## Work instructions
The answer consists only of the lines from the beginning of the listing below to the line holding "艾丽丝：虽然不甘心，但我很高兴", inclusive, with every picture removed.

Dataset below:

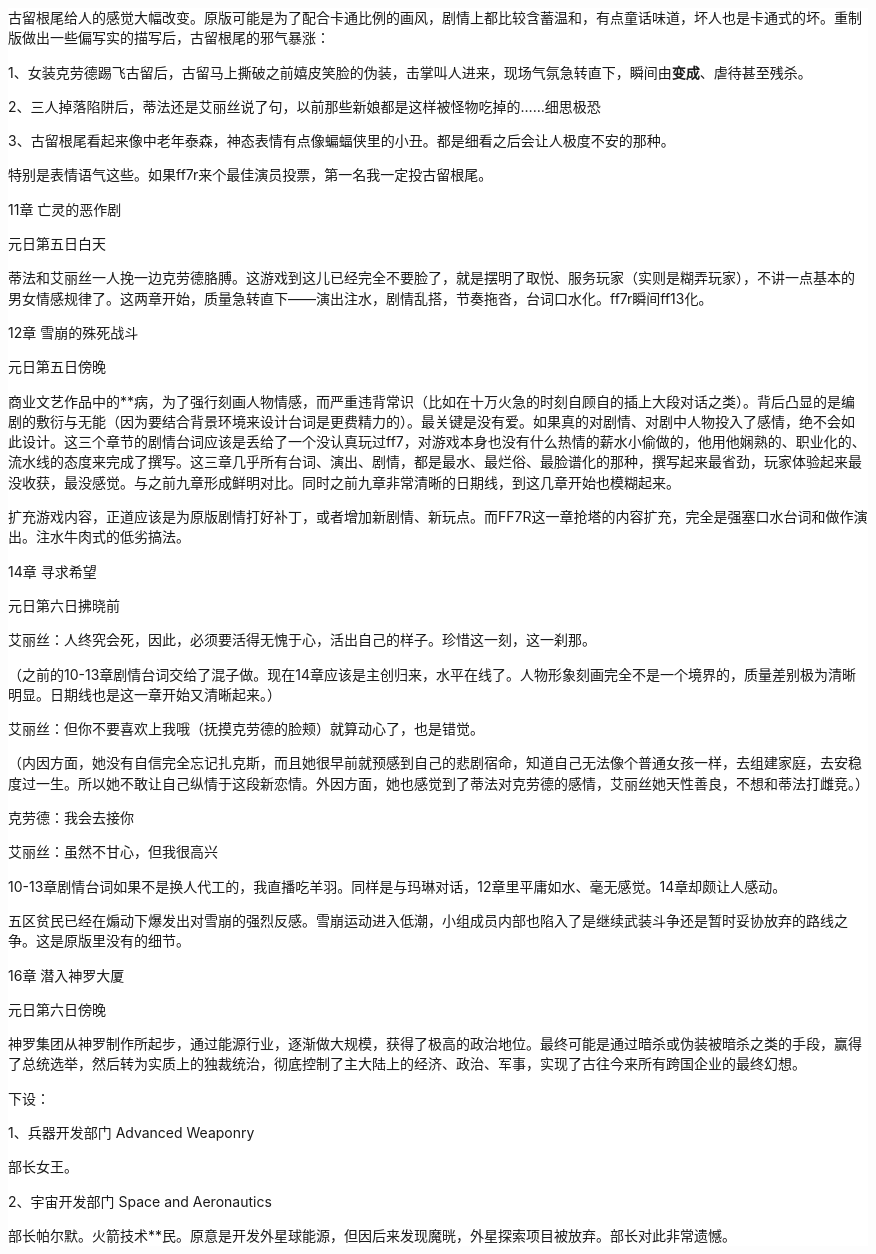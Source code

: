 古留根尾给人的感觉大幅改变。原版可能是为了配合卡通比例的画风，剧情上都比较含蓄温和，有点童话味道，坏人也是卡通式的坏。重制版做出一些偏写实的描写后，古留根尾的邪气暴涨：

1、女装克劳德踢飞古留后，古留马上撕破之前嬉皮笑脸的伪装，击掌叫人进来，现场气氛急转直下，瞬间由**变成**、虐待甚至残杀。

2、三人掉落陷阱后，蒂法还是艾丽丝说了句，以前那些新娘都是这样被怪物吃掉的……细思极恐

3、古留根尾看起来像中老年泰森，神态表情有点像蝙蝠侠里的小丑。都是细看之后会让人极度不安的那种。

特别是表情语气这些。如果ff7r来个最佳演员投票，第一名我一定投古留根尾。

11章 亡灵的恶作剧

元日第五日白天

蒂法和艾丽丝一人挽一边克劳德胳膊。这游戏到这儿已经完全不要脸了，就是摆明了取悦、服务玩家（实则是糊弄玩家），不讲一点基本的男女情感规律了。这两章开始，质量急转直下——演出注水，剧情乱搭，节奏拖沓，台词口水化。ff7r瞬间ff13化。

12章 雪崩的殊死战斗

元日第五日傍晚

商业文艺作品中的**病，为了强行刻画人物情感，而严重违背常识（比如在十万火急的时刻自顾自的插上大段对话之类）。背后凸显的是编剧的敷衍与无能（因为要结合背景环境来设计台词是更费精力的）。最关键是没有爱。如果真的对剧情、对剧中人物投入了感情，绝不会如此设计。这三个章节的剧情台词应该是丢给了一个没认真玩过ff7，对游戏本身也没有什么热情的薪水小偷做的，他用他娴熟的、职业化的、流水线的态度来完成了撰写。这三章几乎所有台词、演出、剧情，都是最水、最烂俗、最脸谱化的那种，撰写起来最省劲，玩家体验起来最没收获，最没感觉。与之前九章形成鲜明对比。同时之前九章非常清晰的日期线，到这几章开始也模糊起来。

扩充游戏内容，正道应该是为原版剧情打好补丁，或者增加新剧情、新玩点。而FF7R这一章抢塔的内容扩充，完全是强塞口水台词和做作演出。注水牛肉式的低劣搞法。

14章 寻求希望

元日第六日拂晓前

艾丽丝：人终究会死，因此，必须要活得无愧于心，活出自己的样子。珍惜这一刻，这一刹那。

（之前的10-13章剧情台词交给了混子做。现在14章应该是主创归来，水平在线了。人物形象刻画完全不是一个境界的，质量差别极为清晰明显。日期线也是这一章开始又清晰起来。）

艾丽丝：但你不要喜欢上我哦（抚摸克劳德的脸颊）就算动心了，也是错觉。

（内因方面，她没有自信完全忘记扎克斯，而且她很早前就预感到自己的悲剧宿命，知道自己无法像个普通女孩一样，去组建家庭，去安稳度过一生。所以她不敢让自己纵情于这段新恋情。外因方面，她也感觉到了蒂法对克劳德的感情，艾丽丝她天性善良，不想和蒂法打雌竞。）

克劳德：我会去接你

艾丽丝：虽然不甘心，但我很高兴

10-13章剧情台词如果不是换人代工的，我直播吃羊羽。同样是与玛琳对话，12章里平庸如水、毫无感觉。14章却颇让人感动。

五区贫民已经在煽动下爆发出对雪崩的强烈反感。雪崩运动进入低潮，小组成员内部也陷入了是继续武装斗争还是暂时妥协放弃的路线之争。这是原版里没有的细节。

16章 潜入神罗大厦

元日第六日傍晚

神罗集团从神罗制作所起步，通过能源行业，逐渐做大规模，获得了极高的政治地位。最终可能是通过暗杀或伪装被暗杀之类的手段，赢得了总统选举，然后转为实质上的独裁统治，彻底控制了主大陆上的经济、政治、军事，实现了古往今来所有跨国企业的最终幻想。

下设：

1、兵器开发部门 Advanced Weaponry

部长女王。

2、宇宙开发部门 Space and Aeronautics

部长帕尔默。火箭技术**民。原意是开发外星球能源，但因后来发现魔晄，外星探索项目被放弃。部长对此非常遗憾。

End of Dataset.

## Task output
Source code

: 古留根尾给人的感觉大幅改变。原版可能是为了配合卡通比例的画风，剧情上都比较含蓄温和，有点童话味道，坏人也是卡通式的坏。重制版做出一些偏写实的描写后，古留根尾的邪气暴涨：

1、女装克劳德踢飞古留后，古留马上撕破之前嬉皮笑脸的伪装，击掌叫人进来，现场气氛急转直下，瞬间由**变成**、虐待甚至残杀。

2、三人掉落陷阱后，蒂法还是艾丽丝说了句，以前那些新娘都是这样被怪物吃掉的……细思极恐

3、古留根尾看起来像中老年泰森，神态表情有点像蝙蝠侠里的小丑。都是细看之后会让人极度不安的那种。

特别是表情语气这些。如果ff7r来个最佳演员投票，第一名我一定投古留根尾。

11章 亡灵的恶作剧

元日第五日白天

蒂法和艾丽丝一人挽一边克劳德胳膊。这游戏到这儿已经完全不要脸了，就是摆明了取悦、服务玩家（实则是糊弄玩家），不讲一点基本的男女情感规律了。这两章开始，质量急转直下——演出注水，剧情乱搭，节奏拖沓，台词口水化。ff7r瞬间ff13化。

12章 雪崩的殊死战斗

元日第五日傍晚

商业文艺作品中的**病，为了强行刻画人物情感，而严重违背常识（比如在十万火急的时刻自顾自的插上大段对话之类）。背后凸显的是编剧的敷衍与无能（因为要结合背景环境来设计台词是更费精力的）。最关键是没有爱。如果真的对剧情、对剧中人物投入了感情，绝不会如此设计。这三个章节的剧情台词应该是丢给了一个没认真玩过ff7，对游戏本身也没有什么热情的薪水小偷做的，他用他娴熟的、职业化的、流水线的态度来完成了撰写。这三章几乎所有台词、演出、剧情，都是最水、最烂俗、最脸谱化的那种，撰写起来最省劲，玩家体验起来最没收获，最没感觉。与之前九章形成鲜明对比。同时之前九章非常清晰的日期线，到这几章开始也模糊起来。

扩充游戏内容，正道应该是为原版剧情打好补丁，或者增加新剧情、新玩点。而FF7R这一章抢塔的内容扩充，完全是强塞口水台词和做作演出。注水牛肉式的低劣搞法。

14章 寻求希望

元日第六日拂晓前

艾丽丝：人终究会死，因此，必须要活得无愧于心，活出自己的样子。珍惜这一刻，这一刹那。

（之前的10-13章剧情台词交给了混子做。现在14章应该是主创归来，水平在线了。人物形象刻画完全不是一个境界的，质量差别极为清晰明显。日期线也是这一章开始又清晰起来。）

艾丽丝：但你不要喜欢上我哦（抚摸克劳德的脸颊）就算动心了，也是错觉。

（内因方面，她没有自信完全忘记扎克斯，而且她很早前就预感到自己的悲剧宿命，知道自己无法像个普通女孩一样，去组建家庭，去安稳度过一生。所以她不敢让自己纵情于这段新恋情。外因方面，她也感觉到了蒂法对克劳德的感情，艾丽丝她天性善良，不想和蒂法打雌竞。）

克劳德：我会去接你

艾丽丝：虽然不甘心，但我很高兴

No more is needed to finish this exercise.